Action item
Below are lines of data; restate word for word those running from the line containing "This paper explores" to the line containing "- **Evaluating privacy", inclusive, and no others.

Stored data
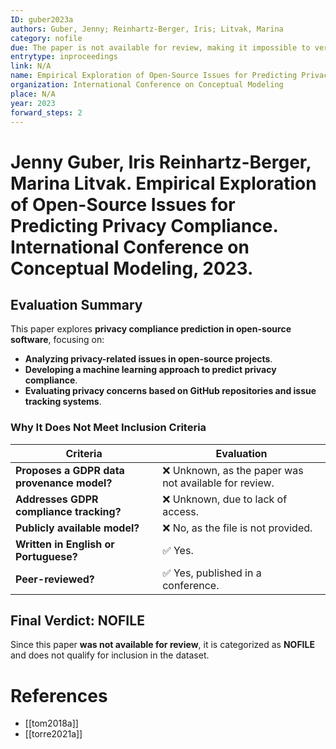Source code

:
 ```yaml
---
ID: guber2023a
authors: Guber, Jenny; Reinhartz-Berger, Iris; Litvak, Marina
category: nofile
due: The paper is not available for review, making it impossible to verify its relevance to the inclusion criteria.
entrytype: inproceedings
link: N/A
name: Empirical Exploration of Open-Source Issues for Predicting Privacy Compliance
organization: International Conference on Conceptual Modeling
place: N/A
year: 2023
forward_steps: 2
---
```

# Jenny Guber, Iris Reinhartz-Berger, Marina Litvak. Empirical Exploration of Open-Source Issues for Predicting Privacy Compliance. International Conference on Conceptual Modeling, 2023.

## Evaluation Summary

This paper explores **privacy compliance prediction in open-source software**, focusing on:

- **Analyzing privacy-related issues in open-source projects**.
- **Developing a machine learning approach to predict privacy compliance**.
- **Evaluating privacy concerns based on GitHub repositories and issue tracking systems**.

### **Why It Does Not Meet Inclusion Criteria**

| **Criteria** | **Evaluation** |
|-------------|---------------|
| **Proposes a GDPR data provenance model?** | ❌ Unknown, as the paper was not available for review. |
| **Addresses GDPR compliance tracking?** | ❌ Unknown, due to lack of access. |
| **Publicly available model?** | ❌ No, as the file is not provided. |
| **Written in English or Portuguese?** | ✅ Yes. |
| **Peer-reviewed?** | ✅ Yes, published in a conference. |

## **Final Verdict: NOFILE**

Since this paper **was not available for review**, it is categorized as **NOFILE** and does not qualify for inclusion in the dataset.

# References

- [[tom2018a]]
- [[torre2021a]]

Exercise output
This paper explores **privacy compliance prediction in open-source software**, focusing on:

- **Analyzing privacy-related issues in open-source projects**.
- **Developing a machine learning approach to predict privacy compliance**.
- **Evaluating privacy concerns based on GitHub repositories and issue tracking systems**.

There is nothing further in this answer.